Wales have lost their last two consecutive Test matches against Argentina and Samoa, adding to a 3-0 whitewash during their June tour of Australia to leave them facing New Zealand on the back of five defeats in a row.
With plenty of heavy criticism thrown towards the Welsh camp over the last week, Hansen expects a steely resolve from his old side, although the "return" of Warren Gatland to the coaching set-up is an element that he feels has been overplayed.
"I didn't know he had left! He only had Saturdays off, let's be honest about that. The bottom line is he's been involved," said Hansen.
"I don't have too much sympathy for them - I am in the opposition camp these days! But what it does do is I know it will make them tighter. Invariably, when they get criticised, they get tighter. It will make them more dangerous, I think.
"You have got to remember there are two teams playing, and the opposition only allow you to do so much. The opposition have the right to be able to come at you and do what they want to do. We have got to keep our composure in those moments and wrest back momentum.
"As long as we stay connected, keep our composure, keep to our game and things we know we can play, the opportunities will come for us and we have got to take those opportunities.
"I am not taking too much notice of their recent form. They are Grand Slam winners, they are semi-finalists (World Cup), and we know for sure this (New Zealand game) is the one they are chasing.
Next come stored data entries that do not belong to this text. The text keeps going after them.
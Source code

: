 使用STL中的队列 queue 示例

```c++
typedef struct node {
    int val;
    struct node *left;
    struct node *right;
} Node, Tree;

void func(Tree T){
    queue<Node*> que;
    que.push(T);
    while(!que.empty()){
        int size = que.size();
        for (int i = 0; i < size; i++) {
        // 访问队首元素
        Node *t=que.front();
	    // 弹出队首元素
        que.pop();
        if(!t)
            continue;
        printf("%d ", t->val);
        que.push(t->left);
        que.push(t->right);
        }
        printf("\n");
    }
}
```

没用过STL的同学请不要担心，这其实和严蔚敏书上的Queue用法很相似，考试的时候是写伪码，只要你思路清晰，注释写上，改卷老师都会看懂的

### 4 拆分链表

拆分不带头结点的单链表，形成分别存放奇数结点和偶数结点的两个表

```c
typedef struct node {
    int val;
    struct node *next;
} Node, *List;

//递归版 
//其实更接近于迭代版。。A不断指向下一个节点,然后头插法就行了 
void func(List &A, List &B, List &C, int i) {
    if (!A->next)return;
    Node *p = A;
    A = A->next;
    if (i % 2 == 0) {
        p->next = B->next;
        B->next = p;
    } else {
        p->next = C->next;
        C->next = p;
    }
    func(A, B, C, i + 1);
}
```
We have to be up for it."
Hansen coached Wales from 2002-2004 during a tough time for the national team, but despite a lack of results Hansen remains proud of the adjustments made within the national game during his time in charge that would lead to three Grand Slams over the next seven years, including one under Hansen's successor, Mike Ruddock, in 2005.
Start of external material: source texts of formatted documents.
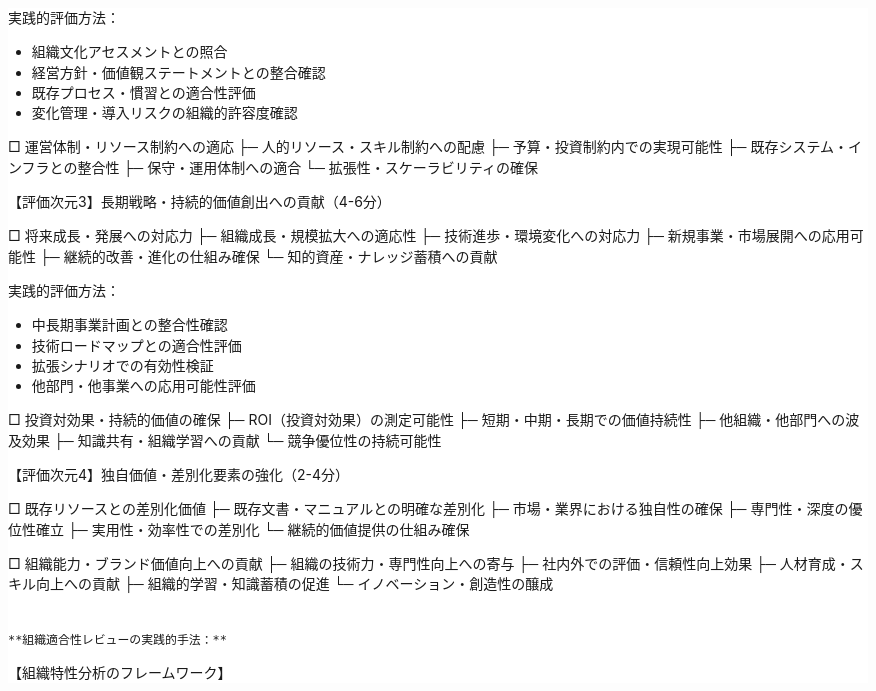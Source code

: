 実践的評価方法：
- 組織文化アセスメントとの照合
- 経営方針・価値観ステートメントとの整合確認
- 既存プロセス・慣習との適合性評価
- 変化管理・導入リスクの組織的許容度確認

□ 運営体制・リソース制約への適応
  ├─ 人的リソース・スキル制約への配慮
  ├─ 予算・投資制約内での実現可能性
  ├─ 既存システム・インフラとの整合性
  ├─ 保守・運用体制への適合
  └─ 拡張性・スケーラビリティの確保

【評価次元3】長期戦略・持続的価値創出への貢献（4-6分）

□ 将来成長・発展への対応力
  ├─ 組織成長・規模拡大への適応性
  ├─ 技術進歩・環境変化への対応力
  ├─ 新規事業・市場展開への応用可能性
  ├─ 継続的改善・進化の仕組み確保
  └─ 知的資産・ナレッジ蓄積への貢献

実践的評価方法：
- 中長期事業計画との整合性確認
- 技術ロードマップとの適合性評価
- 拡張シナリオでの有効性検証
- 他部門・他事業への応用可能性評価

□ 投資対効果・持続的価値の確保
  ├─ ROI（投資対効果）の測定可能性
  ├─ 短期・中期・長期での価値持続性
  ├─ 他組織・他部門への波及効果
  ├─ 知識共有・組織学習への貢献
  └─ 競争優位性の持続可能性

【評価次元4】独自価値・差別化要素の強化（2-4分）

□ 既存リソースとの差別化価値
  ├─ 既存文書・マニュアルとの明確な差別化
  ├─ 市場・業界における独自性の確保
  ├─ 専門性・深度の優位性確立
  ├─ 実用性・効率性での差別化
  └─ 継続的価値提供の仕組み確保

□ 組織能力・ブランド価値向上への貢献
  ├─ 組織の技術力・専門性向上への寄与
  ├─ 社内外での評価・信頼性向上効果
  ├─ 人材育成・スキル向上への貢献
  ├─ 組織的学習・知識蓄積の促進
  └─ イノベーション・創造性の醸成
```

**組織適合性レビューの実践的手法：**

```
【組織特性分析のフレームワーク】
"It was a hard time, a tough time, because we instigated a lot of change while I was here," added Hansen.
"We weren't that successful on the scoreboard for a long time, but as I said at the time reality is reality and we had to keep working hard in trying to get to a point where we could compete.
"We did that in the end, and I think we left it better than we found it. But, in doing that, I think there were a lot of things I learnt about myself and about coaching.
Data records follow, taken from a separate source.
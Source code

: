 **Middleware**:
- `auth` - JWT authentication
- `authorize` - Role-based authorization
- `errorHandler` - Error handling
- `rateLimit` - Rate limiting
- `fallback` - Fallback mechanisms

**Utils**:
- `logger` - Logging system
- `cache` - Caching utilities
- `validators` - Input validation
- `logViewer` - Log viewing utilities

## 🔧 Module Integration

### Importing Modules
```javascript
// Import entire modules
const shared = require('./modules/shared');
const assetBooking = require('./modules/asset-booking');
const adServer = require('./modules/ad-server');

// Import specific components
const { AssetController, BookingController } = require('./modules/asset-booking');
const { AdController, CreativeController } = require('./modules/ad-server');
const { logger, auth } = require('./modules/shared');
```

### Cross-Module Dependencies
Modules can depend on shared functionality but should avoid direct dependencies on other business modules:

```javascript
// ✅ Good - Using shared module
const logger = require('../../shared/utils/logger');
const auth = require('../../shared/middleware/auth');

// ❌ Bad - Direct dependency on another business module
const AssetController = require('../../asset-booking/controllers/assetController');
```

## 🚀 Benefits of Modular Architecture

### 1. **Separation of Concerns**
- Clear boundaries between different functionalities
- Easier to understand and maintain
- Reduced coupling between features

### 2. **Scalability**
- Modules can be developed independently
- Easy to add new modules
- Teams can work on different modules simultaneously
"You have certainly not just got to work hard, but you have got to work smart in the tough times. You have also got to keep your sense of humour. You learn a lot about people when you are really under the cosh, and this game is about people, it is about managing people.
"We played some reasonable rugby in the end, we restructured the rugby and a lot of good things happened. Am I proud of it? Yeah, I am pretty proud of what we did during that time."